Hannah’s Place (4)

29May13

After dinner, Roan goes to the library.  I watch her fingers slip up and down the metal pay phone cord.  She whispers when she talks, but when she laughs it echoes against the dusty, stained glass windows.  It stings my ears, her happiness from the man on the other line.  I want her to get off the phone, to come and keep me safe from the rest of the girls with mean eyes and big fists.  But she only gets ten minutes of phone time, ten lousy minutes to connect with the outside world.  Jail is like that.  Only, the jail-bird has to call collect.
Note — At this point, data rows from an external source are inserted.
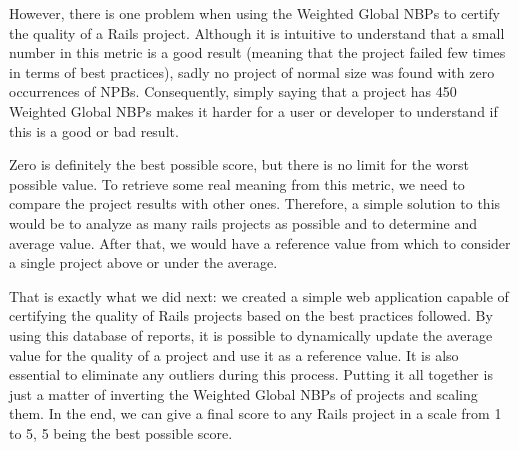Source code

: However, there is one problem when using the Weighted Global NBPs to certify the quality of a Rails project. 
Although it is intuitive to understand that a small number in this metric is a good result
(meaning that the project failed few times in terms of best practices), sadly 
no project of normal size was found with zero occurrences of NPBs.
Consequently, simply saying that a project has 450 Weighted Global NBPs makes it harder for a user or developer
to understand if this is a good or bad result.

Zero is definitely the best possible score, but there is no limit for the worst possible value.
To retrieve some real meaning from this metric, we need to compare the project results with other ones.
Therefore, a simple solution to this would be to analyze as many rails projects as possible and to determine and average value.
After that, we would have a reference value from which to consider a single project above or under the average.

That is exactly what we did next: 
we created a simple web application capable of certifying the quality of Rails projects based on the best practices followed. 
By using this database of reports, it is possible to dynamically update the average value for the quality of a project 
and use it as a reference value. It is also essential to eliminate any outliers during this process. 
Putting it all together is just a matter of inverting the Weighted Global NBPs of projects and scaling them. 
In the end, we can give a final score to any Rails project in a scale from 1 to 5, 5 being the best possible score.

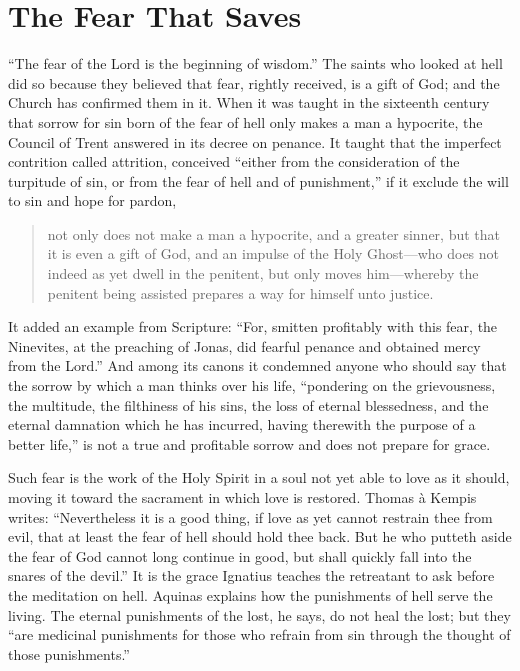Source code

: \section{The Fear That Saves}

``The fear of the Lord is the beginning of wisdom.'' The saints who looked at hell did so because they believed that fear, rightly received, is a gift of God; and the Church has confirmed them in it. When it was taught in the sixteenth century that sorrow for sin born of the fear of hell only makes a man a hypocrite, the Council of Trent answered in its decree on penance. It taught that the imperfect contrition called attrition, conceived ``either from the consideration of the turpitude of sin, or from the fear of hell and of punishment,'' if it exclude the will to sin and hope for pardon,

\begin{quote}
not only does not make a man a hypocrite, and a greater sinner, but that it is even a gift of God, and an impulse of the Holy Ghost---who does not indeed as yet dwell in the penitent, but only moves him---whereby the penitent being assisted prepares a way for himself unto justice.
\end{quote}

\noindent It added an example from Scripture: ``For, smitten profitably with this fear, the Ninevites, at the preaching of Jonas, did fearful penance and obtained mercy from the Lord.'' And among its canons it condemned anyone who should say that the sorrow by which a man thinks over his life, ``pondering on the grievousness, the multitude, the filthiness of his sins, the loss of eternal blessedness, and the eternal damnation which he has incurred, having therewith the purpose of a better life,'' is not a true and profitable sorrow and does not prepare for grace.

Such fear is the work of the Holy Spirit in a soul not yet able to love as it should, moving it toward the sacrament in which love is restored. Thomas \`a Kempis writes: ``Nevertheless it is a good thing, if love as yet cannot restrain thee from evil, that at least the fear of hell should hold thee back. But he who putteth aside the fear of God cannot long continue in good, but shall quickly fall into the snares of the devil.'' It is the grace Ignatius teaches the retreatant to ask before the meditation on hell. Aquinas explains how the punishments of hell serve the living. The eternal punishments of the lost, he says, do not heal the lost; but they ``are medicinal punishments for those who refrain from sin through the thought of those punishments.''

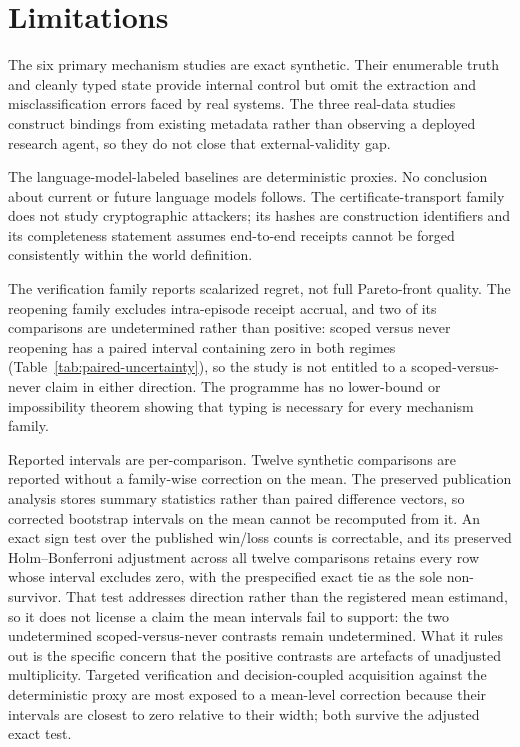 \section{Limitations}

The six primary mechanism studies are exact synthetic. Their enumerable truth and cleanly typed state provide internal control but omit the extraction and misclassification errors faced by real systems. The three real-data studies construct bindings from existing metadata rather than observing a deployed research agent, so they do not close that external-validity gap.

The language-model-labeled baselines are deterministic proxies. No conclusion about current or future language models follows. The certificate-transport family does not study cryptographic attackers; its hashes are construction identifiers and its completeness statement assumes end-to-end receipts cannot be forged consistently within the world definition.

The verification family reports scalarized regret, not full Pareto-front quality. The reopening family excludes intra-episode receipt accrual, and two of its comparisons are undetermined rather than positive: scoped versus never reopening has a paired interval containing zero in both regimes (Table~\ref{tab:paired-uncertainty}), so the study is not entitled to a scoped-versus-never claim in either direction. The programme has no lower-bound or impossibility theorem showing that typing is necessary for every mechanism family.

Reported intervals are per-comparison. Twelve synthetic comparisons are reported without a family-wise correction on the mean. The preserved publication analysis stores summary statistics rather than paired difference vectors, so corrected bootstrap intervals on the mean cannot be recomputed from it. An exact sign test over the published win/loss counts is correctable, and its preserved Holm--Bonferroni adjustment across all twelve comparisons retains every row whose interval excludes zero, with the prespecified exact tie as the sole non-survivor. That test addresses direction rather than the registered mean estimand, so it does not license a claim the mean intervals fail to support: the two undetermined scoped-versus-never contrasts remain undetermined. What it rules out is the specific concern that the positive contrasts are artefacts of unadjusted multiplicity. Targeted verification and decision-coupled acquisition against the deterministic proxy are most exposed to a mean-level correction because their intervals are closest to zero relative to their width; both survive the adjusted exact test.

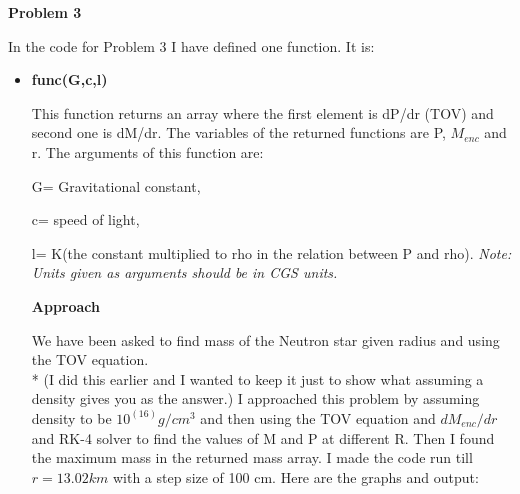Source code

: \documentclass{article}
\begin{document}
\clearpage
\textbf{Problem 3}\vspace{1.5em}

In the code for Problem 3 I have defined one function. It is:
  \vspace{0.2em}
  
\begin{itemize}
\item{\textbf{func(G,c,l)}}\vspace{0.2em}

This function returns an array where the first element is dP/dr (TOV) and second one is dM/dr. The variables of the returned functions are P, $M_{enc}$ and r.
    The arguments of this function are:
      \vspace{0.2em}
      
        G= Gravitational constant,
          \vspace{0.2em}
          
        c= speed of light,
          \vspace{0.2em}
          
        l= K(the constant multiplied to rho in the relation between P and rho).
          \vspace{0.2em}
        \emph{Note: Units given as arguments should be in CGS units.}
  
  \vspace{0.2em}
  
 \textbf{Approach}
  
We have been asked to find mass of the Neutron star given radius and using the TOV equation. 
\\*
(I did this earlier and I wanted to keep it just to show what assuming a density gives you as the answer.)
\scriptsize{I approached this problem by assuming density to be $10^(16)g/cm^3$ and then using the TOV equation and $dM_{enc}/dr $ and RK-4 solver to find the values of M and P at different R. Then I found the maximum mass in the returned mass array. I made the code run till $r=13.02 km$ with a step size of 100 cm. Here are the graphs and output:} 


\end{itemize}
\end{document}
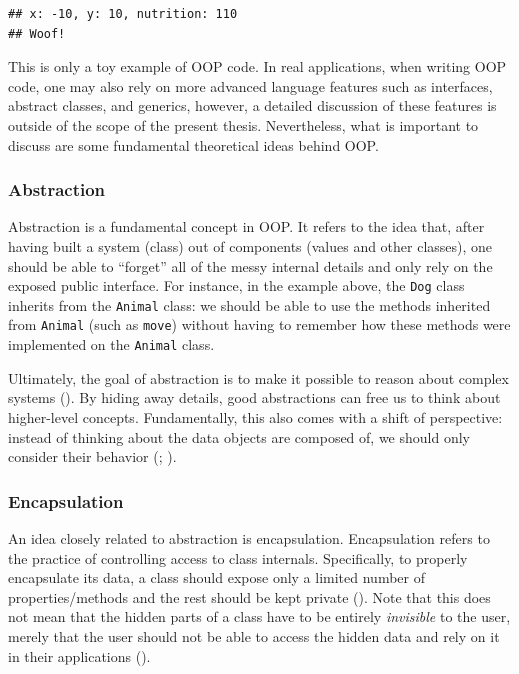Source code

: \documentclass[
]{book}
\theoremstyle{definition}
\theoremstyle{definition}
\theoremstyle{definition}
\theoremstyle{definition}
\theoremstyle{remark}
\begin{document}
\begin{verbatim}
## x: -10, y: 10, nutrition: 110
## Woof!
\end{verbatim}

This is only a toy example of OOP code. In real applications, when writing OOP code, one may also rely on more advanced language features such as interfaces, abstract classes, and generics, however, a detailed discussion of these features is outside of the scope of the present thesis. Nevertheless, what is important to discuss are some fundamental theoretical ideas behind OOP.

\subsubsection{Abstraction}\label{abstraction}

Abstraction is a fundamental concept in OOP. It refers to the idea that, after having built a system (class) out of components (values and other classes), one should be able to ``forget'' all of the messy internal details and only rely on the exposed public interface. For instance, in the example above, the \texttt{Dog} class inherits from the \texttt{Animal} class: we should be able to use the methods inherited from \texttt{Animal} (such as \texttt{move}) without having to remember how these methods were implemented on the \texttt{Animal} class.

Ultimately, the goal of abstraction is to make it possible to reason about complex systems (). By hiding away details, good abstractions can free us to think about higher-level concepts. Fundamentally, this also comes with a shift of perspective: instead of thinking about the data objects are composed of, we should only consider their behavior (; ).

\subsubsection{Encapsulation}\label{encapsulation}

An idea closely related to abstraction is encapsulation. Encapsulation refers to the practice of controlling access to class internals. Specifically, to properly encapsulate its data, a class should expose only a limited number of properties/methods and the rest should be kept private (). Note that this does not mean that the hidden parts of a class have to be entirely \emph{invisible} to the user, merely that the user should not be able to access the hidden data and rely on it in their applications ().
\end{document}
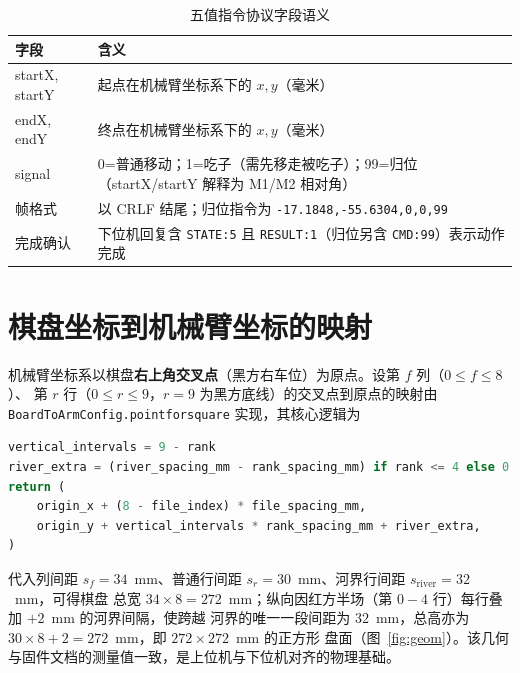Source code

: \documentclass[UTF8, a4paper, 11pt, openany]{ctexbook}
\renewcommand{\_}{\textunderscore\allowbreak}
\begin{document}
\begin{table}[H]
\centering
\caption{五值指令协议字段语义}
\label{tab:proto}
\renewcommand{\arraystretch}{1.25}
\begin{tabularx}{\textwidth}{@{}>{\ttfamily\small}l X@{}}
\toprule
字段 & 含义 \\
\midrule
startX, startY & 起点在机械臂坐标系下的 $x,y$（毫米） \\
endX, endY & 终点在机械臂坐标系下的 $x,y$（毫米） \\
signal & 0=普通移动；1=吃子（需先移走被吃子）；99=归位（startX/startY 解释为 M1/M2 相对角） \\
帧格式 & 以 CRLF 结尾；归位指令为 \texttt{-17.1848,-55.6304,0,0,99} \\
完成确认 & 下位机回复含 \texttt{STATE:5} 且 \texttt{RESULT:1}（归位另含 \texttt{CMD:99}）表示动作完成 \\
\bottomrule
\end{tabularx}
\end{table}

\section{棋盘坐标到机械臂坐标的映射}
\label{sec:mapping}
机械臂坐标系以棋盘\textbf{右上角交叉点}（黑方右车位）为原点。设第 $f$ 列（$0\le f\le 8$）、
第 $r$ 行（$0\le r\le 9$，$r=9$ 为黑方底线）的交叉点到原点的映射由 \texttt{BoardToArmConfig.point\_for\_square}
实现，其核心逻辑为
\begin{lstlisting}[language=Python, caption={坐标映射核心（节选自 robot/protocol.py）}]
vertical_intervals = 9 - rank
river_extra = (river_spacing_mm - rank_spacing_mm) if rank <= 4 else 0
return (
    origin_x + (8 - file_index) * file_spacing_mm,
    origin_y + vertical_intervals * rank_spacing_mm + river_extra,
)
\end{lstlisting}
代入列间距 $s_f=34$~mm、普通行间距 $s_r=30$~mm、河界行间距 $s_{\text{river}}=32$~mm，可得棋盘
总宽 $34\times 8 = 272$~mm；纵向因红方半场（第 $0\!-\!4$ 行）每行叠加 $+2$~mm 的河界间隔，使跨越
河界的唯一一段间距为 $32$~mm，总高亦为 $30\times 8 + 2 = 272$~mm，即 $272\times272$~mm 的正方形
盘面（图~\ref{fig:geom}）。该几何与固件文档的测量值一致，是上位机与下位机对齐的物理基础。
\end{document}
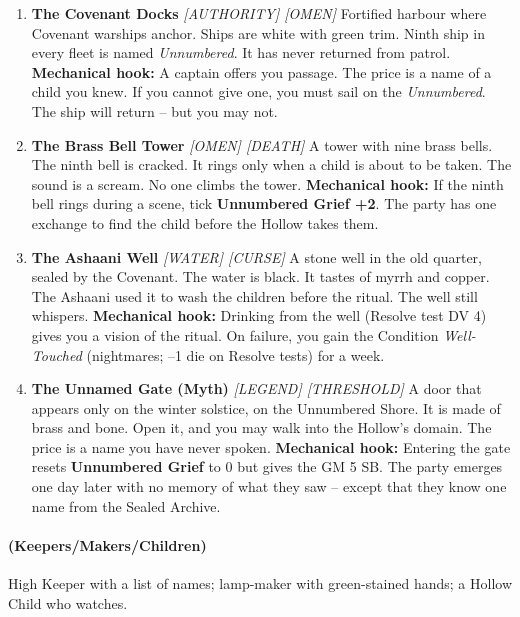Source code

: \begin{enumerate}
\item[J] \textbf{The Covenant Docks} \hfill \textit{[AUTHORITY] [OMEN]}  
  Fortified harbour where Covenant warships anchor. Ships are white with green trim. Ninth ship in every fleet is named \textit{Unnumbered}. It has never returned from patrol.  
  \textbf{Mechanical hook:} A captain offers you passage. The price is a name of a child you knew. If you cannot give one, you must sail on the \textit{Unnumbered}. The ship will return -- but you may not.

\item[Q] \textbf{The Brass Bell Tower} \hfill \textit{[OMEN] [DEATH]}  
  A tower with nine brass bells. The ninth bell is cracked. It rings only when a child is about to be taken. The sound is a scream. No one climbs the tower.  
  \textbf{Mechanical hook:} If the ninth bell rings during a scene, tick \textbf{Unnumbered Grief +2}. The party has one exchange to find the child before the Hollow takes them.

\item[K] \textbf{The Ashaani Well} \hfill \textit{[WATER] [CURSE]}  
  A stone well in the old quarter, sealed by the Covenant. The water is black. It tastes of myrrh and copper. The Ashaani used it to wash the children before the ritual. The well still whispers.  
  \textbf{Mechanical hook:} Drinking from the well (Resolve test DV 4) gives you a vision of the ritual. On failure, you gain the Condition \textit{Well-Touched} (nightmares; --1 die on Resolve tests) for a week.

\item[A] \textbf{The Unnamed Gate (Myth)} \hfill \textit{[LEGEND] [THRESHOLD]}  
  A door that appears only on the winter solstice, on the Unnumbered Shore. It is made of brass and bone. Open it, and you may walk into the Hollow's domain. The price is a name you have never spoken.  
  \textbf{Mechanical hook:} Entering the gate resets \textbf{Unnumbered Grief} to 0 but gives the GM 5 SB. The party emerges one day later with no memory of what they saw -- except that they know one name from the Sealed Archive.
\end{enumerate}

\paragraph*{(Keepers/Makers/Children)} High Keeper with a list of names; lamp-maker with green-stained hands; a Hollow Child who watches.

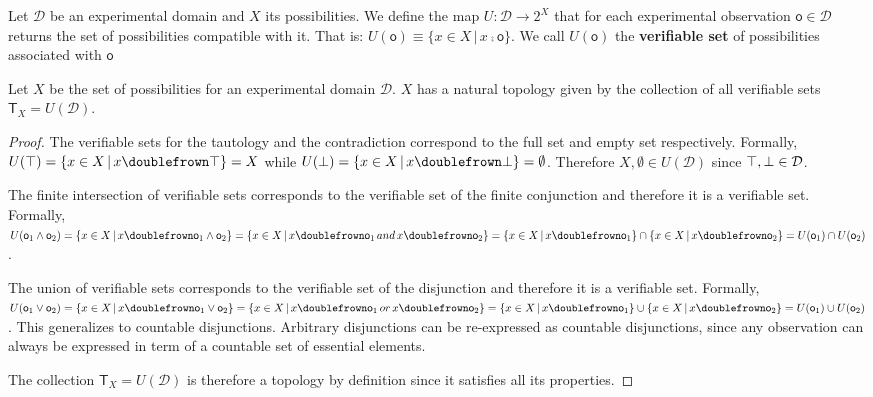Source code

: \documentclass[11pt,letterpaper,fleqn]{memoir} %
\begin{document}
\begin{mathSection}
	
\begin{defn}
	Let $\mathcal{D}$ be an experimental domain and $X$ its possibilities. We define the map $U : \mathcal{D} \rightarrow 2^X$ that for each experimental observation $\mathsf{o} \in \mathcal{D}$ returns the set of possibilities compatible with it. That is: $U(\mathsf{o})\equiv\{ x \in X \, | \, x \comp \mathsf{o}\}$. We call $U(\mathsf{o})$ the \textbf{verifiable set} of possibilities associated with $\mathsf{o}$
\end{defn}

\begin{prop}
	Let $X$ be the set of possibilities for an experimental domain $\mathcal{D}$. $X$ has a natural topology given by the collection of all verifiable sets $\mathsf{T}_X=U(\mathcal{D})$.
\end{prop}

\begin{proof}
	The verifiable sets for the tautology and the contradiction correspond to the full set and empty set respectively. Formally, $U(\tautology) = \{ x \in X \, | \, x \comp \tautology\} = X$ while $U(\contradiction) = \{ x \in X \, | \, x \comp \contradiction\} = \emptyset$. Therefore $X, \emptyset \in U(\mathcal{D})$ since $\top, \bot \in \mathcal{D}$.

	The finite intersection of verifiable sets corresponds to the verifiable set of the finite conjunction and therefore it is a verifiable set. Formally, $U(\obs_1\AND\obs_2) = \{ x \in X \, | \, x \comp \obs_1\AND\obs_2\} =  \{ x \in X \, | \, x \comp \obs_1 \, and \, x \comp \obs_2\} = \{ x \in X \, | \, x \comp \obs_1\} \cap \{ x \in X \, | \, x \comp \obs_2\} = U(\obs_1) \cap U(\obs_2)$.

	The union of verifiable sets corresponds to the verifiable set of the disjunction and therefore it is a verifiable set. Formally, $U(\obs_1\OR\obs_2) = \{ x \in X \, | \, x \comp \obs_1\OR\obs_2\} =  \{ x \in X \, | \, x \comp \obs_1 \, or \, x \comp \obs_2\} = \{ x \in X \, | \, x \comp \obs_1\} \cup \{ x \in X \, | \, x \comp \obs_2\} = U(\obs_1) \cup U(\obs_2)$. This generalizes to countable disjunctions. Arbitrary disjunctions can be re-expressed as countable disjunctions, since any observation can always be expressed in term of a countable set of essential elements.

	The collection $\mathsf{T}_X=U(\mathcal{D})$ is therefore a topology by definition since it satisfies all its properties.
\end{proof}
\end{mathSection}
\end{document}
Roan hangs up the phone and skips towards me like she’s playing hopscotch. “Oh baby! I’ve got a secret for you.” She places her finger to her lips, another attempt at a sex kitten move, but she still looks like a little girl in mommy’s high heels with too much rouge and eyeliner.

“Come lunch time tomorrow, I’m a gonner. I’m skipping out with Mitchy!”

“Why?” Electric sparks shock my spine, my brain, my heart.  It skips around, never catching a rhythm, a regular beat.

“Cuz I love him stupid. Haven’t you ever been in love? I’d do anything for him, for his hands on my hips, his lips…” her voice trails off, her eyes cool and glassy as she floats to another time and space, away from wayward girls and rules and therapy circles. A place with strong hands and arms and someone who will weigh you down, keep you from blowing away like dandelion seeds in the summer.

“Of course.  Who hasn’t? Love is my middle name,” I say.  Maybe wanting to love or trying to love is more like it.  Being loved.  How does it feel? Electric, warm, like your blood is on fire.  It makes you feel immortal, so you won’t need to eat or sleep and booze and drugs and your best friends can all slip away.  Your shitty family doesn’t matter, your past, your pain.  All of it buried underneath the warmth of hands and arms and lazy morning.  Cigarettes and match sticks and secrets shared between drags. Love.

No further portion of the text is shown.